剣がぶつかり合ったのはそのすぐ後の事で、カーンと高い音が響く。




「魔力だけではなく体力まで落ちているようですね」


アザエルの剣が徐々にラファエルの剣を抑え込んでいることに笑みを浮かべる。




「早く諦めて私に従ってはくれませんか?」

「戯言を。死んでもお前の思い通りには動くつもりはない。イヴを殺したお前になど…」


ラファエルは歯を食いしばり覆いかぶさる剣を押し返した。

一歩、二歩と互いに後ろに下がり距離を取る。





「殺した?確かに魔剣を操っていたのは私ですが、あの時私は貴方を殺そうとしていた。
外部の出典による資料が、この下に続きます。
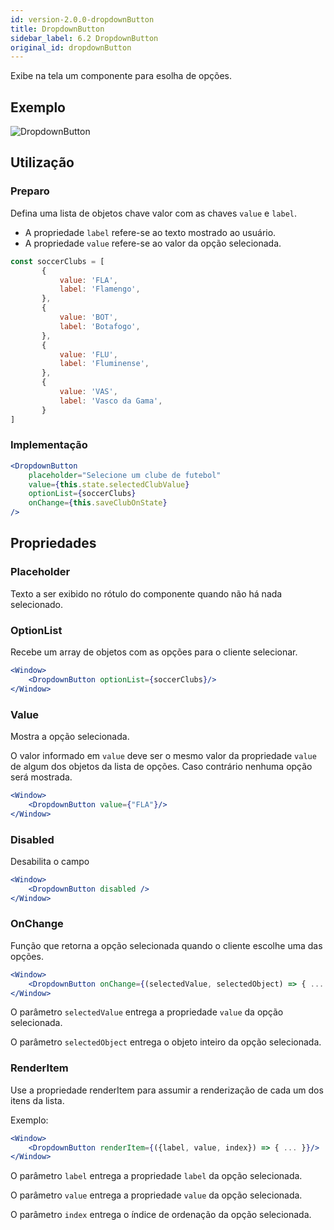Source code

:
 ```yaml
---
id: version-2.0.0-dropdownButton
title: DropdownButton
sidebar_label: 6.2 DropdownButton
original_id: dropdownButton
---
```


Exibe na tela um componente para esolha de opções.

## Exemplo

![DropdownButton](assets/images_components/v2.0.0/dropdown.jpg)

## Utilização

### Preparo

Defina uma lista de objetos chave valor com as chaves `value` e `label`.

* A propriedade `label` refere-se ao texto mostrado ao usuário.
* A propriedade `value` refere-se ao valor da opção selecionada.

```javascript
const soccerClubs = [
       {
           value: 'FLA',
           label: 'Flamengo',
       },
       {
           value: 'BOT',
           label: 'Botafogo',
       },
       {
           value: 'FLU',
           label: 'Fluminense',
       },
       {
           value: 'VAS',
           label: 'Vasco da Gama',
       }
]
```

### Implementação

```jsx harmony
<DropdownButton
    placeholder="Selecione um clube de futebol"
    value={this.state.selectedClubValue}
    optionList={soccerClubs}
    onChange={this.saveClubOnState}
/>
```

## Propriedades

### Placeholder

Texto a ser exibido no rótulo do componente quando não há nada selecionado.

### OptionList

Recebe um array de objetos com as opções para o cliente selecionar.

```jsx harmony
<Window>
    <DropdownButton optionList={soccerClubs}/>
</Window>
```

### Value

Mostra a opção selecionada.

O valor informado em `value` deve ser o mesmo valor da propriedade `value` de algum dos objetos da lista de opções.
Caso contrário nenhuma opção será mostrada.

```jsx harmony
<Window>
    <DropdownButton value={"FLA"}/>
</Window>
```

### Disabled

Desabilita o campo

```jsx harmony
<Window>
    <DropdownButton disabled />
</Window>
```

### OnChange

Função que retorna a opção selecionada quando o cliente escolhe uma das opções.

```jsx harmony
<Window>
    <DropdownButton onChange={(selectedValue, selectedObject) => { ... }}/>
</Window>
```

O parâmetro `selectedValue` entrega a propriedade `value` da opção selecionada.

O parâmetro `selectedObject` entrega o objeto inteiro da opção selecionada.

### RenderItem

Use a propriedade renderItem para assumir a renderização de cada um dos itens da lista.

Exemplo:
```jsx harmony
<Window>
    <DropdownButton renderItem={({label, value, index}) => { ... }}/>
</Window>
```

O parâmetro `label` entrega a propriedade `label` da opção selecionada.

O parâmetro `value` entrega a propriedade `value` da opção selecionada.

O parâmetro `index` entrega o índice de ordenação da opção selecionada.
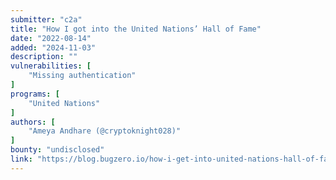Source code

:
 ```yaml
---
submitter: "c2a"
title: "How I got into the United Nations’ Hall of Fame"
date: "2022-08-14"
added: "2024-11-03"
description: ""
vulnerabilities: [
    "Missing authentication"
]
programs: [
    "United Nations"
]
authors: [
    "Ameya Andhare (@cryptoknight028)"
]
bounty: "undisclosed"
link: "https://blog.bugzero.io/how-i-get-into-united-nations-hall-of-fame-6975e3d3cc45"
---
```




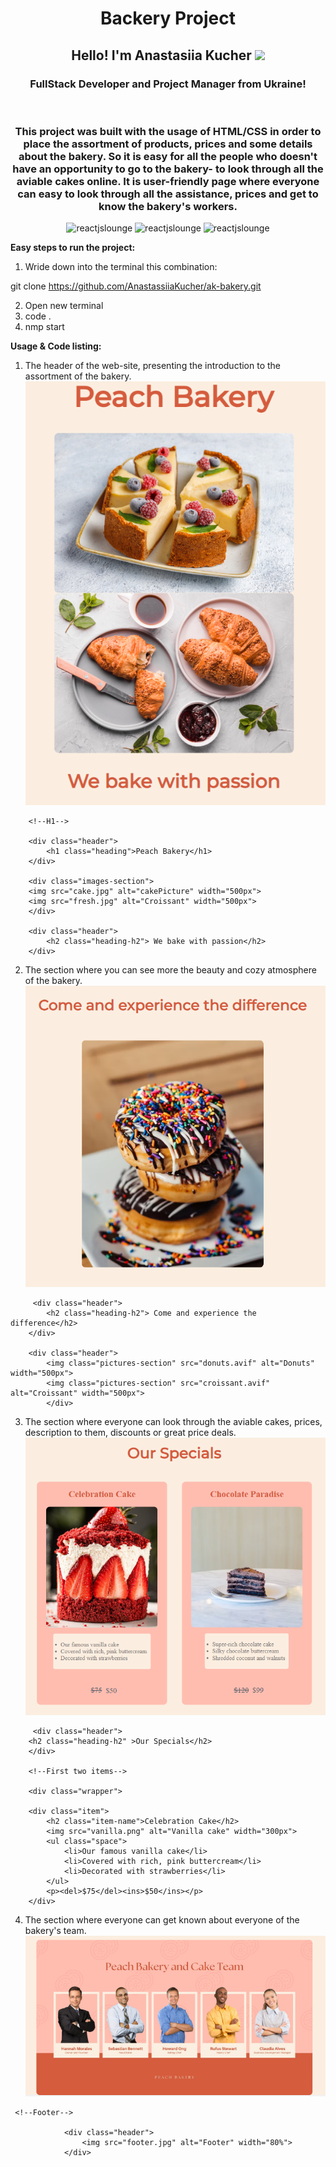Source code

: <h1 align="center"> <b>Backery Project</b></h1>

<h2 align="center">Hello! I'm Anastasiia Kucher 
<img src="https://github.com/blackcater/blackcater/raw/main/images/Hi.gif" height="32"/></h2>

<h3 align="center">FullStack Developer and Project Manager from Ukraine!</h3>
<br> 
<h3 align="center">This project was built with the usage of HTML/CSS in order to place the assortment of products, prices and some details about the bakery. So it is easy for all the people who doesn't have an opportunity to go to the bakery- to look through all the aviable cakes online. It is user-friendly page where everyone can easy to look through all the assistance, prices and get to know the bakery's workers.</h3>  
<div align="center">


![reactjslounge](https://img.shields.io/badge/HTML-5-orange)
![reactjslounge](https://img.shields.io/badge/CSS-3-blue)
![reactjslounge](https://img.shields.io/badge/Git-orange)
</div>

<p> <b> Easy steps to run the project:</b> </p> 

1. Wride down into the terminal this combination:

 git clone https://github.com/AnastassiiaKucher/ak-bakery.git

2. Open new terminal
3. code .
4. nmp start

<p> <b> Usage & Code listing: </b></p>

1. The header of the web-site, presenting the introduction to the assortment of the bakery.
![header](bakeryPhotos/header.PNG)

```
    <!--H1-->

    <div class="header">
        <h1 class="heading">Peach Bakery</h1>
    </div>

    <div class="images-section">
    <img src="cake.jpg" alt="cakePicture" width="500px">
    <img src="fresh.jpg" alt="Croissant" width="500px">
    </div>

    <div class="header">
        <h2 class="heading-h2"> We bake with passion</h2>
    </div>
```

2. The section where you can see more the beauty and cozy atmosphere of the bakery.
![two](bakeryPhotos/2.PNG)

```
     <div class="header">
        <h2 class="heading-h2"> Come and experience the difference</h2>
    </div>

    <div class="header">
        <img class="pictures-section" src="donuts.avif" alt="Donuts" width="500px">
        <img class="pictures-section" src="croissant.avif" alt="Croissant" width="500px">
        </div>
```

3. The section where everyone can look through the aviable cakes, prices, description to them, discounts or great price deals.
![OurSpecials](bakeryPhotos/ourSpecials.PNG)

```
     <div class="header">
    <h2 class="heading-h2" >Our Specials</h2>
    </div>

    <!--First two items-->

    <div class="wrapper">

    <div class="item">
        <h2 class="item-name">Celebration Cake</h2>
        <img src="vanilla.png" alt="Vanilla cake" width="300px">
        <ul class="space">
            <li>Our famous vanilla cake</li>
            <li>Covered with rich, pink buttercream</li>
            <li>Decorated with strawberries</li>
        </ul>
        <p><del>$75</del><ins>$50</ins></p>
    </div>
```
 
4. The section where everyone can get known about everyone of the bakery's team.
    ![team](bakeryPhotos/Bakery%20Team.PNG)
```
 <!--Footer-->

            <div class="header">
                <img src="footer.jpg" alt="Footer" width="80%">
            </div>
```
けれどイヴは自らの手で命を絶つことを決めたはずです」

「追い込んだのはお前だろう。ミカエルにあのエレナを殺らせたのもお前だな」

「あれはあの方が勝手にやったことですよ。けれどいずれはあぁなる運命だったでしょう。それは今も変わりませんが」


そう言ってチラリと私の方へ視線を寄越したアザエル。